私は身の回りにある「物」、過ごしている「日」、体を構成する「食」、桑沢で「学」んだことで構成されています。そこで一文字ずつ「食」「日」「物」「学」をそれぞれテーマとし6つずつ短歌をつくりました。一節ずつ読んで欲しかったので空間を区切る構成にし、表に短歌、裏にテーマに合わせた小話を乗せています。

詩集「あきすての はみゆれ」

あかさたな順に詩を作り、50音全てが文頭に使われています。制限した中でどうやって言葉を繋げるのかが問題でした。
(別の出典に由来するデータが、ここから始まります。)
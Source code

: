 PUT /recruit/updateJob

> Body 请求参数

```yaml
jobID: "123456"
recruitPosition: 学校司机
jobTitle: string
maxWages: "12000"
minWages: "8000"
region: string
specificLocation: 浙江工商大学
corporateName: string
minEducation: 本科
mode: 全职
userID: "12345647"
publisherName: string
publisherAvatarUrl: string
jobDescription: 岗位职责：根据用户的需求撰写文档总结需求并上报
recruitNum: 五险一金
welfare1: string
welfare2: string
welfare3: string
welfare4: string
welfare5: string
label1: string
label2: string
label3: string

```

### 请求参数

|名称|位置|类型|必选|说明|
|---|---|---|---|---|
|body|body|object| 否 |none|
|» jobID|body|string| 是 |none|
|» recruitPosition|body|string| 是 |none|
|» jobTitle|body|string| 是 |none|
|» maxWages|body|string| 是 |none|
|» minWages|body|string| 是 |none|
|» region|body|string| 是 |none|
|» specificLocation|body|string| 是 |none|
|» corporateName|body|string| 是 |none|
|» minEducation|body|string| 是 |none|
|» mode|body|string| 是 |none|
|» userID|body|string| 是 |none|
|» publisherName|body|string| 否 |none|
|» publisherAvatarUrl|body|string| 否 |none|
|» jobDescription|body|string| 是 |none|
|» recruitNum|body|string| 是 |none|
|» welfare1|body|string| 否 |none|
同じような言葉でも短い文章だとリズムが大切になってくるので、色々な組み合わせを試ししっくりくる言葉を探して完成しました。

回文詩集「確かに 貸した」

「トマト」や「新聞紙」など上から読んでも下から読んでも同じ文章になる回文とその回文に合わせたイラストを描き詩集を制作しました。長くなれば長くなるほど訳の分からない文章になっていきますが最後に文章になると文としての意味よりも回文として完成する気持ちよさがあります。

加藤なう
東京都生まれ。
2018年桑沢デザイン研究所入学。